Sure. And then just in terms of the run rate for the rest of the year, how are you thinking about drops and maybe what you need to see in the market to make that happen?

John Costain

Management

Well, I think Øystein's giving out some more detail when it comes to his Investor Day presentation. But I mean, I think it's tight, but we could -- we've got more or less enough capacity to do another drop. But again, that's something we will consider, and I think he's -- he'll go through that more on the Investor Day. But today, I'm -- we'll just -- today, the rate of fee is comfortable. It's comfortable. We could stretch again a bit.

Spiro Dounis

Analyst

Got it. And the second one, just on the distribution. Just trying to figure out what you need to see specifically to have an increase here. And is it really just about the yield? Or is there something more to it? And I guess what I'm getting at is it seems almost like a circular argument. It's almost as if you sort of paid a higher amount. Maybe everyone will see the growth and the stock price would go up, yield will go down. Because right now, it almost seems like the equity is not growing. It's almost like a high-yield unsecured subordinated bond.

John Costain

Management

Yes. As a high-yield unsecured note, if you look at it that way, we're still paying a hell of a yield. So yes, we could grow the distribution, but we will look at it. So I mean, we'll not -- it's not after me. The cover is going up. But because of covers, where it is today, it means we can more or less get by comfortably and to refinance, and that's quite nice. It gives us more flexibility. We will see what the refinancing opportunities are in the ships as well because, obviously, the pay-down on these ships is quite a lot quicker than the amortization in the annuity basis. So we like the cover because it gives more flexibility, and we look at the yield today and think, "Well, 9.7%, who wouldn't be happy with that in this sort of company environment?" But obviously, if you look at $27, $28 a unit, then I think we probably would expect it, but it's just the way it is. We will -- we got the opportunity to do it, but we don't really need to do it. And it creates an easier pathway for us if we don't do it.

Naqi Raza

Analyst

This is Nick with Citigroup Research. Just a quick question in terms of the tightness of the market. Should we expect to see more backlog from the sponsor as a result of that tightness in terms of ship orders? And if you could talk a little bit about timing of that, that would be great.

John Costain

Management

Yes, I mean, I think Dennis [ph] have got a very good presentation on the sort of tanker market. But I mean, obviously, we are tendering for 1 or 2 ships, but not in Brazil. It's interesting. It's 1 or 2 [indiscernible] part. Because I really see that this [indiscernible] quite significant [indiscernible] in Brazil. But I guess, all the activity that's happened in the past 2 or 3 years, then the oil price dropping off, has put their plans back a little bit as far as capital investment is concerned.

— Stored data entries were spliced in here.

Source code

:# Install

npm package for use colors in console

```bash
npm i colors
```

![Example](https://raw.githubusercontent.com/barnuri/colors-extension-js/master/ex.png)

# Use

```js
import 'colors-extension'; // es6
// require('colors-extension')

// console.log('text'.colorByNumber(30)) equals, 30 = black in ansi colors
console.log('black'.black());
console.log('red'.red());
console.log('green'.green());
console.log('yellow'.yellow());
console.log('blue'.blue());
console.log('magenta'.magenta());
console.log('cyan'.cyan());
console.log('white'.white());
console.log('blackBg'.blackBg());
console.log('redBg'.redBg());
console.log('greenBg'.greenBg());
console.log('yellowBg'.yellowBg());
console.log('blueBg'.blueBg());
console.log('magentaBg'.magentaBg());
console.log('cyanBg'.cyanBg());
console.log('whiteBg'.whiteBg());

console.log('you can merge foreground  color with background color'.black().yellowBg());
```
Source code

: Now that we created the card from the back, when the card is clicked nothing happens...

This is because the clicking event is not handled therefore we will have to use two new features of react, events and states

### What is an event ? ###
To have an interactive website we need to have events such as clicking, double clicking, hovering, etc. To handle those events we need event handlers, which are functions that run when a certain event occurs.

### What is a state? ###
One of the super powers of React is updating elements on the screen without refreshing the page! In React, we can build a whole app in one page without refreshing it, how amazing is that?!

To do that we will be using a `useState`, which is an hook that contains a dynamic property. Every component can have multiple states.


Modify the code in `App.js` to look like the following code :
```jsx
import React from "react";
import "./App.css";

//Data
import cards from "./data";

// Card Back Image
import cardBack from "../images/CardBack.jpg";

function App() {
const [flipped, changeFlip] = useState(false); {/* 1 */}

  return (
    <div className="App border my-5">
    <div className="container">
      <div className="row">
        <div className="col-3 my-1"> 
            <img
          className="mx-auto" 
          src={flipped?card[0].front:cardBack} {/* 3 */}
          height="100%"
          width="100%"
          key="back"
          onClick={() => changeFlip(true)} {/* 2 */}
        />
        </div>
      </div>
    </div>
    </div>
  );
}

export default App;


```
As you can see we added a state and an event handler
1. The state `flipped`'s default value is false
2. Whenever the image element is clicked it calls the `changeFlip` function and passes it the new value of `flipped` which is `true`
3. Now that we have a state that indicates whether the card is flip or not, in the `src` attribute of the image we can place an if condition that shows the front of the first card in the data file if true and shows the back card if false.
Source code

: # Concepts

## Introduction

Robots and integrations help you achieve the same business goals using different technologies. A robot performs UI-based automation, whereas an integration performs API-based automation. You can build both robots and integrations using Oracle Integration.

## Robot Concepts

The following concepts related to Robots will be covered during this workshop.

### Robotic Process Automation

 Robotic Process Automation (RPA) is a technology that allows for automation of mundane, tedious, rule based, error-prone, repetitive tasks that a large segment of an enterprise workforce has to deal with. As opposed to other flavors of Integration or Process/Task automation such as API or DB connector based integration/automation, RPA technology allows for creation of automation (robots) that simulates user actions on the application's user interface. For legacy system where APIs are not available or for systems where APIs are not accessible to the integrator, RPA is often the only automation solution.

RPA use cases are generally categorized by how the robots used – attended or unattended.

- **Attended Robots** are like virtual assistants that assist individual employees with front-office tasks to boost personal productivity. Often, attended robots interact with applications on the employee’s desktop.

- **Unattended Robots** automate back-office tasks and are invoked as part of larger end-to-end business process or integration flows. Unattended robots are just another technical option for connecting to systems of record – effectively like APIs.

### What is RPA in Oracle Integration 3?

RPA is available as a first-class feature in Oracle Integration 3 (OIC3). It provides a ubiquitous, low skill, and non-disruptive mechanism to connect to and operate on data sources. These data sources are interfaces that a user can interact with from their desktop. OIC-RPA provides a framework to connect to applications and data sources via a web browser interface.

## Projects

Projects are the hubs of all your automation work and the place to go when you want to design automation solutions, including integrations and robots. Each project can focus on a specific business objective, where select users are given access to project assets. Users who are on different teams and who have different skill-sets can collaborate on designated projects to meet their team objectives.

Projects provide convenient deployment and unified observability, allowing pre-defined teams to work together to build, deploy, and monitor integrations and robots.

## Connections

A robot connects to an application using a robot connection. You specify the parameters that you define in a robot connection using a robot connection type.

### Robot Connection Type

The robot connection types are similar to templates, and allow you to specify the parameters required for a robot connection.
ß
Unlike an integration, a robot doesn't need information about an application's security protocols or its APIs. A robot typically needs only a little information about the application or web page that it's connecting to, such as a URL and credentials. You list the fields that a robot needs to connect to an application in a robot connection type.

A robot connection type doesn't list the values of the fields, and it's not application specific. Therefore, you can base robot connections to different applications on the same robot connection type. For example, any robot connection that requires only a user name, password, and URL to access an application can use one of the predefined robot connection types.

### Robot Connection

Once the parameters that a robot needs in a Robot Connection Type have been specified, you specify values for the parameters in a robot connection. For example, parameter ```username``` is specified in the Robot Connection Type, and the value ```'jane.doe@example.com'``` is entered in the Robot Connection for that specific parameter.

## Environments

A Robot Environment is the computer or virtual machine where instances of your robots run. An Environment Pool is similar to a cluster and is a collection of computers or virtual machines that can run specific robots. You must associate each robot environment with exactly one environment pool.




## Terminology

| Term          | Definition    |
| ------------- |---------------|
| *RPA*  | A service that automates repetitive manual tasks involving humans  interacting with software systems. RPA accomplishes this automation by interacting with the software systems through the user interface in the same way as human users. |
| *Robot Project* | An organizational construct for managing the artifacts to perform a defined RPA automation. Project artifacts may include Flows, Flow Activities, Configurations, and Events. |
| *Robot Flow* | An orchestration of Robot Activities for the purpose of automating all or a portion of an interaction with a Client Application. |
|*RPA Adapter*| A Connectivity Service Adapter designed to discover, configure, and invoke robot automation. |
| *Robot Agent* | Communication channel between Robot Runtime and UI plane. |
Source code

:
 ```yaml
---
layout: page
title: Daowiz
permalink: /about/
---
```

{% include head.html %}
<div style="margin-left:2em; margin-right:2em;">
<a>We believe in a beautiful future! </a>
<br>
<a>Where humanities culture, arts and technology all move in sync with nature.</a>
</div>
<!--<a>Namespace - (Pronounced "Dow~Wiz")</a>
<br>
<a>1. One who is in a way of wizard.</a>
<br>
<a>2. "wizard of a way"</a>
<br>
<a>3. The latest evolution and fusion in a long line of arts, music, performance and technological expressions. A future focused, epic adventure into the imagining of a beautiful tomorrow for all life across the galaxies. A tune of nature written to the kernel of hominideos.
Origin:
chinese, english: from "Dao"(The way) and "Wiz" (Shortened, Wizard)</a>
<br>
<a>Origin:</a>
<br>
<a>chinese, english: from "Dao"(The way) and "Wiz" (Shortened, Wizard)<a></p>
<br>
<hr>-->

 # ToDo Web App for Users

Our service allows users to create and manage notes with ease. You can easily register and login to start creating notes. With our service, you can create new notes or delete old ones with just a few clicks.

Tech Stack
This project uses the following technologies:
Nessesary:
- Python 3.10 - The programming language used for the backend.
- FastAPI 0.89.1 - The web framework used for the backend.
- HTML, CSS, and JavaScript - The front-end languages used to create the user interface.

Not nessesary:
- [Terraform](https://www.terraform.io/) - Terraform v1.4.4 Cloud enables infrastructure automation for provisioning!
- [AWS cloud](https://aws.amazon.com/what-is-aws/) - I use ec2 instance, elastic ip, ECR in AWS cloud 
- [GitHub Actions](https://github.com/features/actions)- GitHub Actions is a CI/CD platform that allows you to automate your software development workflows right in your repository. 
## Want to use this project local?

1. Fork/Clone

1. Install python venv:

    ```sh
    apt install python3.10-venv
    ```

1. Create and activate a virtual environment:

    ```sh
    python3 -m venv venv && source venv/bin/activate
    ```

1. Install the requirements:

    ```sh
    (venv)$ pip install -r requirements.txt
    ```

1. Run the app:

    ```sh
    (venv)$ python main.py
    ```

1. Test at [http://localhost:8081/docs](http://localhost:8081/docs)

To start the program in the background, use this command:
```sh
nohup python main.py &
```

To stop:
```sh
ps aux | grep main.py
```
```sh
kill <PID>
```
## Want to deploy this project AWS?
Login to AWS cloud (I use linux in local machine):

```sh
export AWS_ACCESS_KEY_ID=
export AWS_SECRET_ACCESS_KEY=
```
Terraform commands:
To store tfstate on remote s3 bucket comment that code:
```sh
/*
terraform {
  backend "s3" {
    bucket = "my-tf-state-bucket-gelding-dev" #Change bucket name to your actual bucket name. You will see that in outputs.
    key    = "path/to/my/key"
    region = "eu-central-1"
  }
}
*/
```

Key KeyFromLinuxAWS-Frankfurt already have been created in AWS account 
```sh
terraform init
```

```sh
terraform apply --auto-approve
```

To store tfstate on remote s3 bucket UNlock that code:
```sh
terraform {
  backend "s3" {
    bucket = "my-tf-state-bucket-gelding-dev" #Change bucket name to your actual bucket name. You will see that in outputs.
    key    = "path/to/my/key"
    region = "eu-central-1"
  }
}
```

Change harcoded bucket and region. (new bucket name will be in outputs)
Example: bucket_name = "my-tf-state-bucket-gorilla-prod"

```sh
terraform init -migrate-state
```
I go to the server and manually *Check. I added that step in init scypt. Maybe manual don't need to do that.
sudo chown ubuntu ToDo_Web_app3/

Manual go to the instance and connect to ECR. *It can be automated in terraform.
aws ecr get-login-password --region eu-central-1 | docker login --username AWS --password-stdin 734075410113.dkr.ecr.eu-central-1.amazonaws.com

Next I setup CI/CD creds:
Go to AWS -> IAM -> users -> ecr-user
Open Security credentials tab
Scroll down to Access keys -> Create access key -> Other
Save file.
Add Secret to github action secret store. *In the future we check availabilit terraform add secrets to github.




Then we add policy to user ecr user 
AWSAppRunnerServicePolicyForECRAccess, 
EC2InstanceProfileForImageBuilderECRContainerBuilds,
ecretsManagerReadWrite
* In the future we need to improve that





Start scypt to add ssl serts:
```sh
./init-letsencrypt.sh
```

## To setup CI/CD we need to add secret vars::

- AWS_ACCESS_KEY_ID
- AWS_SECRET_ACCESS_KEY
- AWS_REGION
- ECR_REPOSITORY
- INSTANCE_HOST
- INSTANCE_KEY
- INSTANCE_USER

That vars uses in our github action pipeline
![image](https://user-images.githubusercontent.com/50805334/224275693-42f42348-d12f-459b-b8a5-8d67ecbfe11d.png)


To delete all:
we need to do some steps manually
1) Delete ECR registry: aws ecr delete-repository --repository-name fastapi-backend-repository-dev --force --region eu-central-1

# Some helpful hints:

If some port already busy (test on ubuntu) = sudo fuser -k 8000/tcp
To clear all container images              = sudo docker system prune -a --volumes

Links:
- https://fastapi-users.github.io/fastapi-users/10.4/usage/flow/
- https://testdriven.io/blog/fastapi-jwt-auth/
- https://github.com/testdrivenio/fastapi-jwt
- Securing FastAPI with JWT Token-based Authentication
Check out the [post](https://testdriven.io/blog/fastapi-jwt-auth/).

I mean, the Petrobras, what they do, they do tend to run short voyages on the [indiscernible] about a little bit. And basically, with the Shell ships and the Petrobras ships, the ones that are MLP, they tend to go further afield with the discharges. The Brazilian ships are small, and they tend to run and cost a bit more. But generally, I mean, you see about 70,000 barrels a day for a Suezmax shuttle tanker. So possibly, you can have a 15-day voyage. So when you think about the growth projection as much as it happened down there, it's pretty obvious they're going to be on that ship fairly soon. But we haven't seen any activity yet, so I can't answer that. It's the last [ph] of contract that you're looking at.

Naqi Raza

Analyst

Well, fair enough. What about other marketplace, offshore Canada? There was a tender. I think we've asked about this before, where one of your competitors actually got a bunch of ships.

John Costain

Management

Yes. Well...

Unknown Executive

Analyst

Yes. I can comment on there. Of course, we didn't like the Canadian tender. Because this was with a time charter, it was the same agreement on transportation in terms of what they are used to in shipping. So in shipping, you have, I will say, a [ph] balance. But in the Canadian contract, we thought it was a bit more skewed towards the charterer. So of course, we bid for the contract. But we bid a higher price on the -- with that contract, but we took the contract for the Shell vessels. So we're happy with those vessels -- and if you look into our financing, we did $353 million of bank debt. That's 190 basis points for those 3 vessels. Teekay managed to write $250 million of bank debt for the 3 shuttle tankers in Canada, and I think that shows a bit all the context of [indiscernible] Shell as far as the Canadian contract.

Naqi Raza

Analyst

I guess, last question will be coming back to the original contract, but timing of certain things, specifically distribution growth. Is there a minimum coverage level that you're comfortable with before -- or do you need to see [indiscernible] amount of time before you actually look to increase distribution?

John Costain

Management

No, I'm not going to -- I don't need guide on that. But I think when you look at other shipping companies, we expect -- we accept the -- for the space at the moment, deals are a bit elevated. Our unit's trading at around 9.7%. I don't think many, with the quality of our organization that we have, are trading at that level, and I think we want to see a bit of growth in the unit price. And the reason for doing it, before we do it. I said before, we'd rather grow -- we'd rather reduce the gearing and -- not before since refinancing ships and just have a more gentle approach to it until we need -- we don't really see the need. We think it's a pretty good story -- pretty good yield, sorry, at the moment. I'm not going to -- we would talk about it. It's not just down to me. It's just how I feel personally. So -- but as Øystein has guided in his notes that we are actively discussing it. It's not something that's off the agenda by any means.

Unknown Analyst

Analyst

Brian Branbook [ph], FB Asset Management. Regarding competition and the market. Is there -- you have several charters coming due, but what is the situation? Is there -- are there many more new ships coming on the market? And would that change the usage of your ships? I mean, do you expect more competition and that's lower prices down the street because new ships are coming in from the competition?

John Costain

Management

Well, we -- there isn't much of a -- there aren't many contracts to deliver this year. [indiscernible]

Unknown Executive

Analyst

Their order book is high vessels. So all those high vessels will be delivered in the next 12 months. All of the vessels are -- sits on long-term employment. So basically, they are all new contracts. So -- and then [indiscernible] all those in the order book. Hasn't been a single order for a shuttle tanker for 2 years. So we're actually seeing a gradual increase of the fleet of the shuttle tanker. So competition, there are always competition. But the market is tightening, and rates are basically going up.

John Costain

Management

[indiscernible], it's very good.

Unknown Executive

Analyst

We also have our Q&A panel outdoor, so there will be more chances to ask questions there.

John Costain

Management

More questions, yes, on a more informal basis.